● ASSIGNMENT
The result should be an exact copy of the entries below, free of pictures.

● DATASET RECORDS
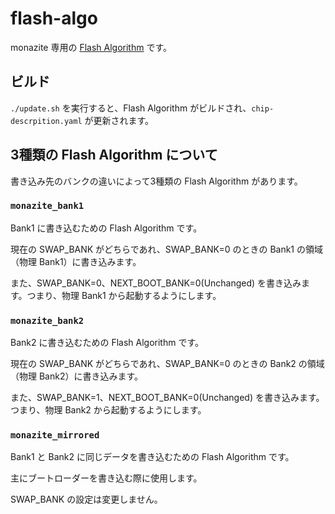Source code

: # flash-algo

monazite 専用の [Flash Algorithm](https://open-cmsis-pack.github.io/Open-CMSIS-Pack-Spec/main/html/flashAlgorithm.html) です。

## ビルド

`./update.sh` を実行すると、Flash Algorithm がビルドされ、`chip-descrpition.yaml` が更新されます。

## 3種類の Flash Algorithm について

書き込み先のバンクの違いによって3種類の Flash Algorithm があります。

### `monazite_bank1`

Bank1 に書き込むための Flash Algorithm です。

現在の SWAP_BANK がどちらであれ、SWAP_BANK=0 のときの Bank1 の領域（物理 Bank1）に書き込みます。

また、SWAP_BANK=0、NEXT_BOOT_BANK=0(Unchanged) を書き込みます。つまり、物理 Bank1 から起動するようにします。

### `monazite_bank2`

Bank2 に書き込むための Flash Algorithm です。

現在の SWAP_BANK がどちらであれ、SWAP_BANK=0 のときの Bank2 の領域（物理 Bank2）に書き込みます。

また、SWAP_BANK=1、NEXT_BOOT_BANK=0(Unchanged) を書き込みます。つまり、物理 Bank2 から起動するようにします。

### `monazite_mirrored`

Bank1 と Bank2 に同じデータを書き込むための Flash Algorithm です。

主にブートローダーを書き込む際に使用します。

SWAP_BANK の設定は変更しません。
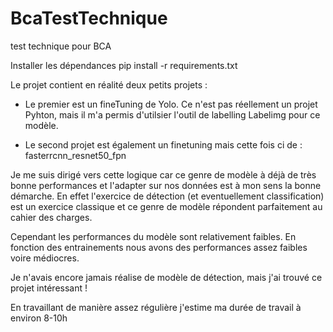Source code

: # BcaTestTechnique
test technique pour  BCA


Installer les dépendances 
pip install -r requirements.txt


Le projet contient en réalité deux petits projets : 

- Le premier est un fineTuning de Yolo. Ce n'est pas réellement un projet Pyhton, mais il m'a permis d'utilsier l'outil de labelling Labelimg pour ce modèle.

- Le second projet est également un finetuning mais cette fois ci de : fasterrcnn_resnet50_fpn


Je me suis dirigé vers cette logique car ce genre de modèle à déjà de très bonne performances et l'adapter sur nos données est à mon sens la bonne démarche. En effet l'exercice de détection (et eventuellement classification) est un exercice classique et ce genre de modèle répondent parfaitement au cahier des charges. 


Cependant les performances du modèle sont relativement faibles. En fonction des entrainements nous avons des performances assez faibles voire médiocres. 


Je n'avais encore jamais réalise de modèle de détection, mais j'ai trouvé ce projet intéressant ! 


En travaillant de manière assez régulière j'estime ma durée de travail à environ 8-10h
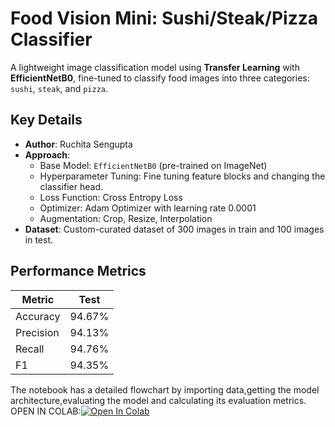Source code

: # Food Vision Mini: Sushi/Steak/Pizza Classifier

A lightweight image classification model using **Transfer Learning** with **EfficientNetB0**, fine-tuned to classify food images into three categories: `sushi`, `steak`, and `pizza`.

## Key Details
- **Author**: Ruchita Sengupta  
- **Approach**:  
  - Base Model: `EfficientNetB0` (pre-trained on ImageNet)  
  - Hyperparameter Tuning: Fine tuning feature blocks and changing the classifier head.
  - Loss Function: Cross Entropy Loss
  - Optimizer: Adam Optimizer with learning rate 0.0001
  - Augmentation: Crop, Resize, Interpolation
- **Dataset**: Custom-curated dataset of 300 images in train and 100 images in test.  

## Performance Metrics
| Metric          | Test |
|-----------------|----------|
| Accuracy        | 94.67%   |
| Precision       | 94.13%    | 
| Recall          | 94.76%    |
| F1              | 94.35%    |



The notebook has a detailed flowchart by importing data,getting the model architecture,evaluating the model and calculating its evaluation metrics.  
OPEN IN COLAB:[![Open In Colab](https://colab.research.google.com/assets/colab-badge.svg)](https://colab.research.google.com/drive/1NqkjLkG7n9DknK5hgw19EAmHemH6A1bK?usp=sharing)

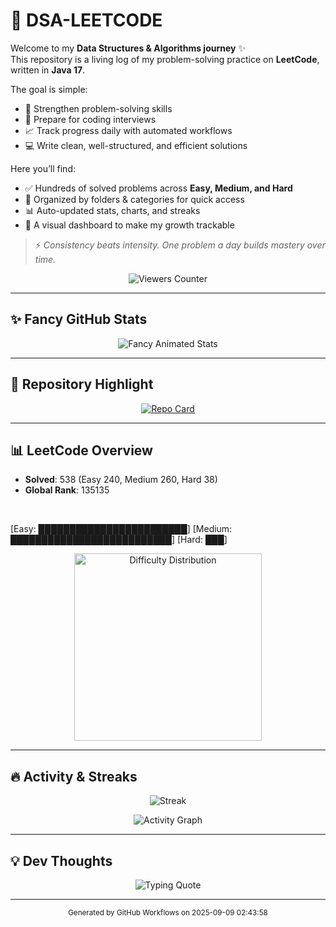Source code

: 
# 🚀 DSA-LEETCODE

Welcome to my **Data Structures & Algorithms journey** ✨  
This repository is a living log of my problem-solving practice on **LeetCode**, written in **Java 17**.  

The goal is simple:  
- 🧠 Strengthen problem-solving skills  
- 🎯 Prepare for coding interviews  
- 📈 Track progress daily with automated workflows  
- 💻 Write clean, well-structured, and efficient solutions  

Here you’ll find:
- ✅ Hundreds of solved problems across **Easy, Medium, and Hard**  
- 📂 Organized by folders & categories for quick access  
- 📊 Auto-updated stats, charts, and streaks  
- 🌟 A visual dashboard to make my growth trackable  

> ⚡ *Consistency beats intensity. One problem a day builds mastery over time.*


<p align="center">
  <img src="https://views-counter.vercel.app/badge?pageId=https://github.com/muralimanas30/DSA-LEETCODE&leftColor=000000&rightColor=0adb3f&type=total&label=Viewers&style=none" alt="Viewers Counter" />
</p>

---

## ✨ Fancy GitHub Stats

<p align="center">
  <img src="https://stats.maximjsx.com/api?username=muralimanas30&theme=forest_winter&dark_bg=5&border_radius=10&show_icons=true&title=✨%20DSA%20Progress%20✨&description=LeetCode+&+GitHub+stats+with+animated+background&footer=Keep%20coding%20🔥" alt="Fancy Animated Stats" />
</p>

---

## 📂 Repository Highlight

<p align="center">
  <a href="https://github.com/muralimanas30/DSA-LEETCODE">
    <img src="https://stats.maximjsx.com/api/pin/?username=muralimanas30&repo=DSA-LEETCODE&theme=beach&dark_bg=6&show_icons=true" alt="Repo Card" />
  </a>
</p>

---

## 📊 LeetCode Overview

- **Solved**: 538 (Easy 240, Medium 260, Hard 38)  
- **Global Rank**: 135135  


<br/>

[Easy: ████████████████████████] [Medium: ██████████████████████████] [Hard: ███]
<br/>

<p align="center">
  <img src="leetcode_pie.png" alt="Difficulty Distribution" width="300"/>
</p>

---

## 🔥 Activity & Streaks

<p align="center">
  <img src="https://streak-stats.demolab.com/?user=muralimanas30&theme=tokyonight&hide_border=true" alt="Streak" />
</p>
<p align="center">
  <img src="https://github-readme-activity-graph.vercel.app/graph?username=muralimanas30&theme=tokyo-night&hide_border=true" alt="Activity Graph" />
</p>

---

## 💡 Dev Thoughts

<p align="center">
  <img src="https://readme-typing-svg.herokuapp.com?size=22&duration=4000&color=36BCF7&center=true&width=700&lines=Code.+Debug.+Repeat.;Keep+learning;+keep+improving.;DSA+is+superpower.;Consistency+beats+results." alt="Typing Quote" />
</p>

---

<p align="center">
  <sup>Generated by GitHub Workflows on 2025-09-09 02:43:58</sup>
</p>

● RESPONSE BELOW
Source code

: # flash-algo

monazite 専用の [Flash Algorithm](https://open-cmsis-pack.github.io/Open-CMSIS-Pack-Spec/main/html/flashAlgorithm.html) です。

## ビルド

`./update.sh` を実行すると、Flash Algorithm がビルドされ、`chip-descrpition.yaml` が更新されます。

## 3種類の Flash Algorithm について

書き込み先のバンクの違いによって3種類の Flash Algorithm があります。

### `monazite_bank1`

Bank1 に書き込むための Flash Algorithm です。

現在の SWAP_BANK がどちらであれ、SWAP_BANK=0 のときの Bank1 の領域（物理 Bank1）に書き込みます。

また、SWAP_BANK=0、NEXT_BOOT_BANK=0(Unchanged) を書き込みます。つまり、物理 Bank1 から起動するようにします。

### `monazite_bank2`

Bank2 に書き込むための Flash Algorithm です。

現在の SWAP_BANK がどちらであれ、SWAP_BANK=0 のときの Bank2 の領域（物理 Bank2）に書き込みます。

また、SWAP_BANK=1、NEXT_BOOT_BANK=0(Unchanged) を書き込みます。つまり、物理 Bank2 から起動するようにします。

### `monazite_mirrored`

Bank1 と Bank2 に同じデータを書き込むための Flash Algorithm です。

主にブートローダーを書き込む際に使用します。

SWAP_BANK の設定は変更しません。
Source code

: # BcaTestTechnique
test technique pour  BCA


Installer les dépendances 
pip install -r requirements.txt


Le projet contient en réalité deux petits projets : 

- Le premier est un fineTuning de Yolo. Ce n'est pas réellement un projet Pyhton, mais il m'a permis d'utilsier l'outil de labelling Labelimg pour ce modèle.

- Le second projet est également un finetuning mais cette fois ci de : fasterrcnn_resnet50_fpn


Je me suis dirigé vers cette logique car ce genre de modèle à déjà de très bonne performances et l'adapter sur nos données est à mon sens la bonne démarche. En effet l'exercice de détection (et eventuellement classification) est un exercice classique et ce genre de modèle répondent parfaitement au cahier des charges. 


Cependant les performances du modèle sont relativement faibles. En fonction des entrainements nous avons des performances assez faibles voire médiocres. 


Je n'avais encore jamais réalise de modèle de détection, mais j'ai trouvé ce projet intéressant ! 


En travaillant de manière assez régulière j'estime ma durée de travail à environ 8-10h
Source code

: # Food Vision Mini: Sushi/Steak/Pizza Classifier

A lightweight image classification model using **Transfer Learning** with **EfficientNetB0**, fine-tuned to classify food images into three categories: `sushi`, `steak`, and `pizza`.

## Key Details
- **Author**: Ruchita Sengupta  
- **Approach**:  
  - Base Model: `EfficientNetB0` (pre-trained on ImageNet)  
  - Hyperparameter Tuning: Fine tuning feature blocks and changing the classifier head.
  - Loss Function: Cross Entropy Loss
  - Optimizer: Adam Optimizer with learning rate 0.0001
  - Augmentation: Crop, Resize, Interpolation
- **Dataset**: Custom-curated dataset of 300 images in train and 100 images in test.  

## Performance Metrics
| Metric          | Test |
|-----------------|----------|
| Accuracy        | 94.67%   |
| Precision       | 94.13%    | 
| Recall          | 94.76%    |
| F1              | 94.35%    |



The notebook has a detailed flowchart by importing data,getting the model architecture,evaluating the model and calculating its evaluation metrics.  
OPEN IN COLAB:[![Open In Colab](https://colab.research.google.com/assets/colab-badge.svg)](https://colab.research.google.com/drive/1NqkjLkG7n9DknK5hgw19EAmHemH6A1bK?usp=sharing)

Source code

: 
# 🚀 DSA-LEETCODE

Welcome to my **Data Structures & Algorithms journey** ✨  
This repository is a living log of my problem-solving practice on **LeetCode**, written in **Java 17**.  

The goal is simple:  
- 🧠 Strengthen problem-solving skills  
- 🎯 Prepare for coding interviews  
- 📈 Track progress daily with automated workflows  
- 💻 Write clean, well-structured, and efficient solutions  

Here you’ll find:
- ✅ Hundreds of solved problems across **Easy, Medium, and Hard**  
- 📂 Organized by folders & categories for quick access  
- 📊 Auto-updated stats, charts, and streaks  
- 🌟 A visual dashboard to make my growth trackable  

> ⚡ *Consistency beats intensity. One problem a day builds mastery over time.*


<p align="center">
  <img src="https://views-counter.vercel.app/badge?pageId=https://github.com/muralimanas30/DSA-LEETCODE&leftColor=000000&rightColor=0adb3f&type=total&label=Viewers&style=none" alt="Viewers Counter" />
</p>

---

## ✨ Fancy GitHub Stats

<p align="center">
  <img src="https://stats.maximjsx.com/api?username=muralimanas30&theme=forest_winter&dark_bg=5&border_radius=10&show_icons=true&title=✨%20DSA%20Progress%20✨&description=LeetCode+&+GitHub+stats+with+animated+background&footer=Keep%20coding%20🔥" alt="Fancy Animated Stats" />
</p>

---

## 📂 Repository Highlight

<p align="center">
  <a href="https://github.com/muralimanas30/DSA-LEETCODE">
    <img src="https://stats.maximjsx.com/api/pin/?username=muralimanas30&repo=DSA-LEETCODE&theme=beach&dark_bg=6&show_icons=true" alt="Repo Card" />
  </a>
</p>

---

## 📊 LeetCode Overview

- **Solved**: 538 (Easy 240, Medium 260, Hard 38)  
- **Global Rank**: 135135  


<br/>

[Easy: ████████████████████████] [Medium: ██████████████████████████] [Hard: ███]
<br/>

<p align="center">
  <img src="leetcode_pie.png" alt="Difficulty Distribution" width="300"/>
</p>

---

## 🔥 Activity & Streaks

<p align="center">
  <img src="https://streak-stats.demolab.com/?user=muralimanas30&theme=tokyonight&hide_border=true" alt="Streak" />
</p>
<p align="center">
  <img src="https://github-readme-activity-graph.vercel.app/graph?username=muralimanas30&theme=tokyo-night&hide_border=true" alt="Activity Graph" />
</p>

---

## 💡 Dev Thoughts

<p align="center">
  <img src="https://readme-typing-svg.herokuapp.com?size=22&duration=4000&color=36BCF7&center=true&width=700&lines=Code.+Debug.+Repeat.;Keep+learning;+keep+improving.;DSA+is+superpower.;Consistency+beats+results." alt="Typing Quote" />
</p>

---

<p align="center">
  <sup>Generated by GitHub Workflows on 2025-09-09 02:43:58</sup>
</p>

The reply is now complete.